[Document images with source code]
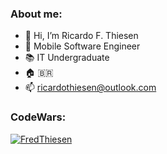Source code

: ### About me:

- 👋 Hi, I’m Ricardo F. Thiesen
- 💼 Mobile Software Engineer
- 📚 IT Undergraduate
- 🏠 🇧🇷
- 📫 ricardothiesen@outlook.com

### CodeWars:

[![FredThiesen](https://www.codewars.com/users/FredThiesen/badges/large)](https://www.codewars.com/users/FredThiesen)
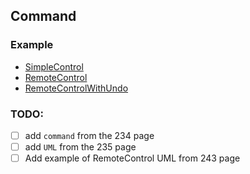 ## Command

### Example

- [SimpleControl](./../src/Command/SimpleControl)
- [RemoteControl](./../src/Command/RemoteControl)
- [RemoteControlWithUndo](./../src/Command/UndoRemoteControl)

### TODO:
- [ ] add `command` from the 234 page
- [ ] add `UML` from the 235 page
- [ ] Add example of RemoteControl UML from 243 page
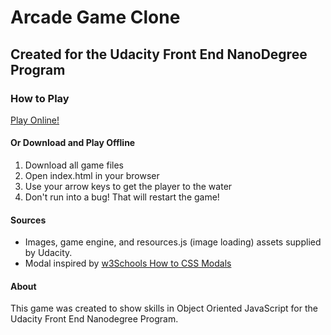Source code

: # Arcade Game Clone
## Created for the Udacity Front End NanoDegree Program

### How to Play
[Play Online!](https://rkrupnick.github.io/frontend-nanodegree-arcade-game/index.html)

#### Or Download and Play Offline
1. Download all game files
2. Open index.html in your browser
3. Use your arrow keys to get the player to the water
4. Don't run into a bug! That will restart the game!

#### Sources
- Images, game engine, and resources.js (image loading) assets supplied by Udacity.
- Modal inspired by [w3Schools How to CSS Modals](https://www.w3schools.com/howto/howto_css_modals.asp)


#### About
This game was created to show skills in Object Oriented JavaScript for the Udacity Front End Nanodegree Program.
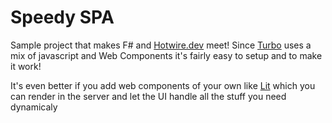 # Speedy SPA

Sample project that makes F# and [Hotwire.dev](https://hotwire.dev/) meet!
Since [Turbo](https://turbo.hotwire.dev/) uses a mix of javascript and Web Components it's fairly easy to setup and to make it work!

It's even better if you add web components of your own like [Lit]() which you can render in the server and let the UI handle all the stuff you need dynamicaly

==

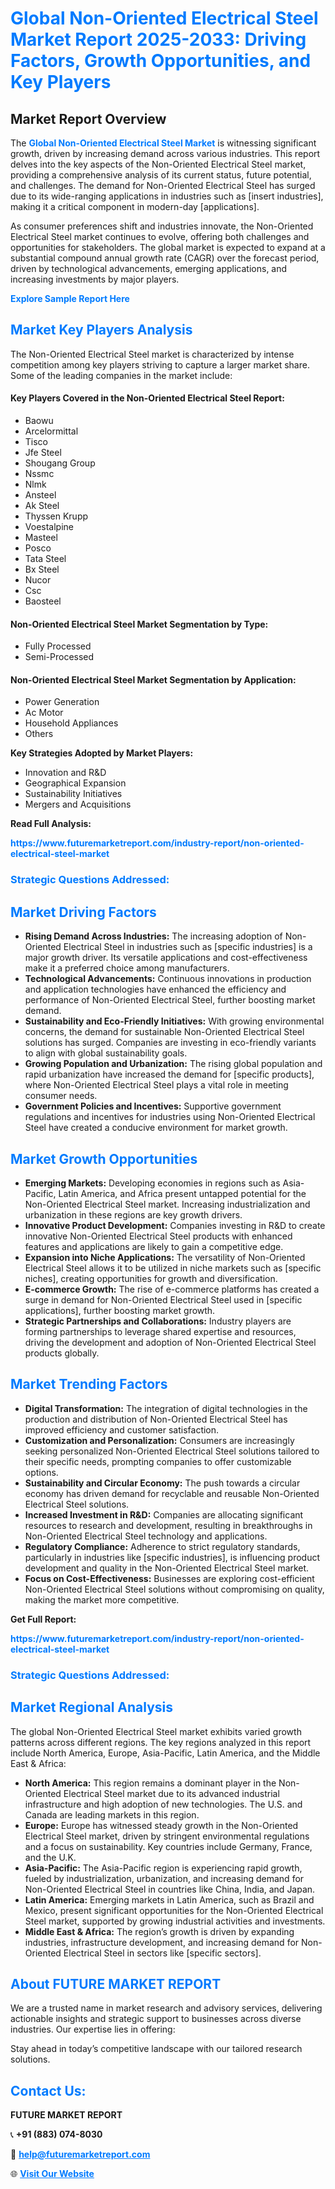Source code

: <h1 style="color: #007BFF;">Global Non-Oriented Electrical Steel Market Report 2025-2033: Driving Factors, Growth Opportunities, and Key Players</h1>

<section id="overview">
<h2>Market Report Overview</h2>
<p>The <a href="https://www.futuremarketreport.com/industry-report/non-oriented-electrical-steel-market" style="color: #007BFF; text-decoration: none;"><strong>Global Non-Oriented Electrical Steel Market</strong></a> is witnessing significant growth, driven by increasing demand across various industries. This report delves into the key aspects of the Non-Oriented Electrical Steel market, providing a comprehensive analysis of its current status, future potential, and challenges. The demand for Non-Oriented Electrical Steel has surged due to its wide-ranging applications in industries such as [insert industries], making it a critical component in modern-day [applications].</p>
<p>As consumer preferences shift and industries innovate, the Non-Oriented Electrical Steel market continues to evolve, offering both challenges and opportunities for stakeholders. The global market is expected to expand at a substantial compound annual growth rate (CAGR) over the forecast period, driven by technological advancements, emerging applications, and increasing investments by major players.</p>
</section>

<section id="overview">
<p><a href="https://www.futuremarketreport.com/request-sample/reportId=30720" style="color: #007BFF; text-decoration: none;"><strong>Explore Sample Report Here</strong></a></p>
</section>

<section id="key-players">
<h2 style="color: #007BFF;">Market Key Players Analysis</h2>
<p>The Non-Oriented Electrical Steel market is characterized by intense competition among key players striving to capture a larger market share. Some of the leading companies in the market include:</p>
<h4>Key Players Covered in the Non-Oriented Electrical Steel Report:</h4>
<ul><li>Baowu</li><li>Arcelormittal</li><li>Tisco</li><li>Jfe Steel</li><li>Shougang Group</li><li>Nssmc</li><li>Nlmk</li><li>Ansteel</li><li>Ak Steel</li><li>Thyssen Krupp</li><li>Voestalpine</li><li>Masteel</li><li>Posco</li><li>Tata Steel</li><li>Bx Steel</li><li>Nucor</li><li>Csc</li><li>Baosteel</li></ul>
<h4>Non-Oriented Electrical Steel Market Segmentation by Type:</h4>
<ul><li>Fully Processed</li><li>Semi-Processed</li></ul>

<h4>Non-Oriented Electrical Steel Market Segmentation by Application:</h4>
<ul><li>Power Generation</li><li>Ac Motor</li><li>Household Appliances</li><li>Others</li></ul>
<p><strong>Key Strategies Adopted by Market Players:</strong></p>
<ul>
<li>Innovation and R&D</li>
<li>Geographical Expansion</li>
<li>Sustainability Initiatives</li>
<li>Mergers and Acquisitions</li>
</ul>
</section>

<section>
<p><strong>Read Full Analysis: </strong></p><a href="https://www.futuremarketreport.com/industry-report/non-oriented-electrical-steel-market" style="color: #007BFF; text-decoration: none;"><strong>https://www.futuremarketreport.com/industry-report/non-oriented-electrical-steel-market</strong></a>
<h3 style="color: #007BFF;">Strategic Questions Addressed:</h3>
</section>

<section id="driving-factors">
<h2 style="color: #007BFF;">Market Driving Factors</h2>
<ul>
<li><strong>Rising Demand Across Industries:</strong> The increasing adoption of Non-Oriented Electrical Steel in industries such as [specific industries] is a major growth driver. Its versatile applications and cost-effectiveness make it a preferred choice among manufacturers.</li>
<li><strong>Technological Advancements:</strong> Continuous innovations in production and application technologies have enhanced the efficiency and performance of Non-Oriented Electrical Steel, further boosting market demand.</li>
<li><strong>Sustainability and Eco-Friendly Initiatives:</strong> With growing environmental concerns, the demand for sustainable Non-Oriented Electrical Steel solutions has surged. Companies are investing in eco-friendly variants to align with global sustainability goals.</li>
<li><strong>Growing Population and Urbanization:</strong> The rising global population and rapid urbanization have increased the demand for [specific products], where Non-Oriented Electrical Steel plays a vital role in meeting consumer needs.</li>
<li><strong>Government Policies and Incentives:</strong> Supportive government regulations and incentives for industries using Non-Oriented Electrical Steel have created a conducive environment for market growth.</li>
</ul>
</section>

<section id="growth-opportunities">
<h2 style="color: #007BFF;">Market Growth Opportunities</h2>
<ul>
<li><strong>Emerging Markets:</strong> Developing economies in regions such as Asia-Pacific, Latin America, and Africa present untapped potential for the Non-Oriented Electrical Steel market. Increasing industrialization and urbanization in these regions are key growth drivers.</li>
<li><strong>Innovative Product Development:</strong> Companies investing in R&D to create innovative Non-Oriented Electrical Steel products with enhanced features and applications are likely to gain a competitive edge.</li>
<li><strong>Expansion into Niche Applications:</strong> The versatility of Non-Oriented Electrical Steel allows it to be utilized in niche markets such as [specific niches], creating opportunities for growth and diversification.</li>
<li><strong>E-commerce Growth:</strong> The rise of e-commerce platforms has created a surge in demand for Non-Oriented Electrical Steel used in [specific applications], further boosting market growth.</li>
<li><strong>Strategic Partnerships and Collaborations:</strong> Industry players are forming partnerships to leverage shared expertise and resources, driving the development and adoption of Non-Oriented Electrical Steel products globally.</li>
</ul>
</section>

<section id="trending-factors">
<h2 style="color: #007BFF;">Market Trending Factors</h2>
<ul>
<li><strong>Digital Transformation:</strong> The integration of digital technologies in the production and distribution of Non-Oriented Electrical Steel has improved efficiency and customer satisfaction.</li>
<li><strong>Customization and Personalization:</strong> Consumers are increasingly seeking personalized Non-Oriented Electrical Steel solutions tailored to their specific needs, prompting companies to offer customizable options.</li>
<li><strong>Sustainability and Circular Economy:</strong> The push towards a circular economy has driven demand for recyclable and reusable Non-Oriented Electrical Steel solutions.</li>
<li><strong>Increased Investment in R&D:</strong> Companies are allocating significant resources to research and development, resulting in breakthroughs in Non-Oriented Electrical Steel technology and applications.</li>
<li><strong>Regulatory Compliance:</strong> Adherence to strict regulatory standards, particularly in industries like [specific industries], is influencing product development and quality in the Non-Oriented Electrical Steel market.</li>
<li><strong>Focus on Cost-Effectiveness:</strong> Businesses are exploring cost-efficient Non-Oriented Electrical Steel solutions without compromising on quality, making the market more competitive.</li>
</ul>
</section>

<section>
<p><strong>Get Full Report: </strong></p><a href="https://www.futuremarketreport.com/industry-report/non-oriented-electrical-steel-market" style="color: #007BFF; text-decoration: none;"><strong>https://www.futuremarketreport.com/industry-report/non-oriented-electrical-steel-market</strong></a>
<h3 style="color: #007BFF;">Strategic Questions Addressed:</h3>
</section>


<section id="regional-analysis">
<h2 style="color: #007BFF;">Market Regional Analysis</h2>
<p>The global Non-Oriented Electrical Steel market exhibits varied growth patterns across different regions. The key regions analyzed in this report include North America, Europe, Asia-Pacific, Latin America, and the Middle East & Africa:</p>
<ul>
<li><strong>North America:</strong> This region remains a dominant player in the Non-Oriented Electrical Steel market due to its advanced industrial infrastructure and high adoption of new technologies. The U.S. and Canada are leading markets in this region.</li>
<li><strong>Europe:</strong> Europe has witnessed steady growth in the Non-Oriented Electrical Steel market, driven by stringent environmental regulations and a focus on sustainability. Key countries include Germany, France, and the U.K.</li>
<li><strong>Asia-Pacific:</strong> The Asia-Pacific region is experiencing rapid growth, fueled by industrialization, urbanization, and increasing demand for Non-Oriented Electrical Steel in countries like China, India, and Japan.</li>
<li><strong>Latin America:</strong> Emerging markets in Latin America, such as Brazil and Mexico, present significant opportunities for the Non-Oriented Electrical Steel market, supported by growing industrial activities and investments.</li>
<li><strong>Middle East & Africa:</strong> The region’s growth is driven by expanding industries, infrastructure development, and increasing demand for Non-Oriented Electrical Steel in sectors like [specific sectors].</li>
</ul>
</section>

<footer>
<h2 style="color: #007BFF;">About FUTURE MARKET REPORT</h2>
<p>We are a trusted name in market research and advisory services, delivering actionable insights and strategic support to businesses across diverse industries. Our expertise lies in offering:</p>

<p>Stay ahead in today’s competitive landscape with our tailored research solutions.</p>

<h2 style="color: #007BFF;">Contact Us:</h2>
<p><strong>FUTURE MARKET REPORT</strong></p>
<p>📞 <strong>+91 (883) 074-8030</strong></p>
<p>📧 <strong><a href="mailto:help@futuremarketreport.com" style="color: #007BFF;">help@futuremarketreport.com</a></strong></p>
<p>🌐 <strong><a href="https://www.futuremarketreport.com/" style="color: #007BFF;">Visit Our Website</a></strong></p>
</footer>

...

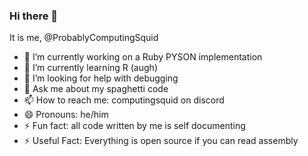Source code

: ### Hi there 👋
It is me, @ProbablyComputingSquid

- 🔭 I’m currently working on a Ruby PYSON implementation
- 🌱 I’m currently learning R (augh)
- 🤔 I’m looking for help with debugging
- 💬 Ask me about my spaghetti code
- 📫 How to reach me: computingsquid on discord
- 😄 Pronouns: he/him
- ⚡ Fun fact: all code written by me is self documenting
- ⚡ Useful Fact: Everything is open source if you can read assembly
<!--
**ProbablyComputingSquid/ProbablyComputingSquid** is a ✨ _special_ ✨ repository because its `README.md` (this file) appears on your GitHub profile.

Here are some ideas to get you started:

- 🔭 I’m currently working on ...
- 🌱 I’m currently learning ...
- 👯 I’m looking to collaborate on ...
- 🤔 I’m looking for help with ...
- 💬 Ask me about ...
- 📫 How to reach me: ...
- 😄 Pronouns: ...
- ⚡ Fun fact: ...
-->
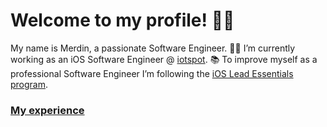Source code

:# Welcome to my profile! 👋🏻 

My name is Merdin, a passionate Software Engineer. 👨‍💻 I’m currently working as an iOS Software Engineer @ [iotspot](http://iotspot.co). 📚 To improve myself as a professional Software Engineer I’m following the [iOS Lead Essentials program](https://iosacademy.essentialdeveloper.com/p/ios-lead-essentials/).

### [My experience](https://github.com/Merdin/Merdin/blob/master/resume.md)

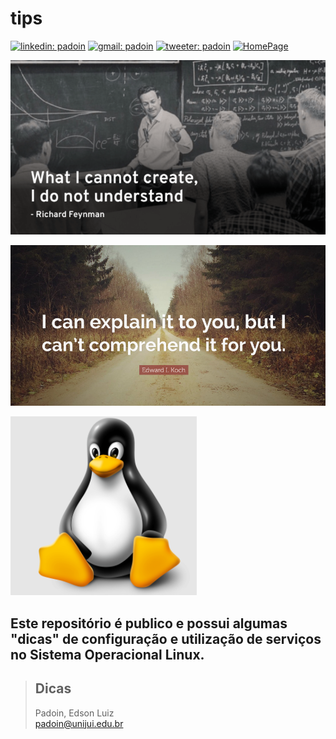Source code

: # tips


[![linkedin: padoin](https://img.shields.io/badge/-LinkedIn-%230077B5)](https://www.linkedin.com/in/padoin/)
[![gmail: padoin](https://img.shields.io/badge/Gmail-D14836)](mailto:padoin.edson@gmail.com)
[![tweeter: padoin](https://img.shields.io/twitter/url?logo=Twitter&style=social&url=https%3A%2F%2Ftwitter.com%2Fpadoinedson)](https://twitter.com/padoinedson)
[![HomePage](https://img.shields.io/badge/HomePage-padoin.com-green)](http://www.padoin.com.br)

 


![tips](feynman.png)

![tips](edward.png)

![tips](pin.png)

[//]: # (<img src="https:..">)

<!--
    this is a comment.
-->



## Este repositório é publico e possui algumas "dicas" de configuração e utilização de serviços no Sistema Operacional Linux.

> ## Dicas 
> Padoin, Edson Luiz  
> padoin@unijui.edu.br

Instructions for the task: Transcribe the lines above between the line holding "1. Download all game files" and the line holding "- Images, game", inclusive, exactly as they stand and with nothing added.

Answer box:
1. Download all game files
2. Open index.html in your browser
3. Use your arrow keys to get the player to the water
4. Don't run into a bug! That will restart the game!

#### Sources
- Images, game engine, and resources.js (image loading) assets supplied by Udacity.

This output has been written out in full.